═══ Supplied data ═══

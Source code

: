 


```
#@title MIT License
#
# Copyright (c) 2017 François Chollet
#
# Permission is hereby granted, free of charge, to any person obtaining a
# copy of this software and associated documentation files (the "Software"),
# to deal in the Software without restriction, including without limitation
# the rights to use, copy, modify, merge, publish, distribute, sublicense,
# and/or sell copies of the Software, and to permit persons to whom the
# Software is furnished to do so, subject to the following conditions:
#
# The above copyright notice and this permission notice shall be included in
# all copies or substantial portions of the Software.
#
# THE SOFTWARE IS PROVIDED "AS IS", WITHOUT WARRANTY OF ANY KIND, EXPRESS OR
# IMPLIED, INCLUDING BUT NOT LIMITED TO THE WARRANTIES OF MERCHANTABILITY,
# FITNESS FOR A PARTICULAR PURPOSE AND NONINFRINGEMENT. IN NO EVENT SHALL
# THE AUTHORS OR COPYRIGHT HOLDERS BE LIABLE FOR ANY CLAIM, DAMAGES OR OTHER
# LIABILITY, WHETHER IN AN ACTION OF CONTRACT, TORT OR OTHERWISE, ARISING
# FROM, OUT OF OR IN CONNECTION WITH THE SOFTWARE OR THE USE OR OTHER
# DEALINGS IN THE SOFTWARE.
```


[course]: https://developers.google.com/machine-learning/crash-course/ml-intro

═══

Counting only lines that hold the string "this", give the number of such lines in the records. Write nothing else.

2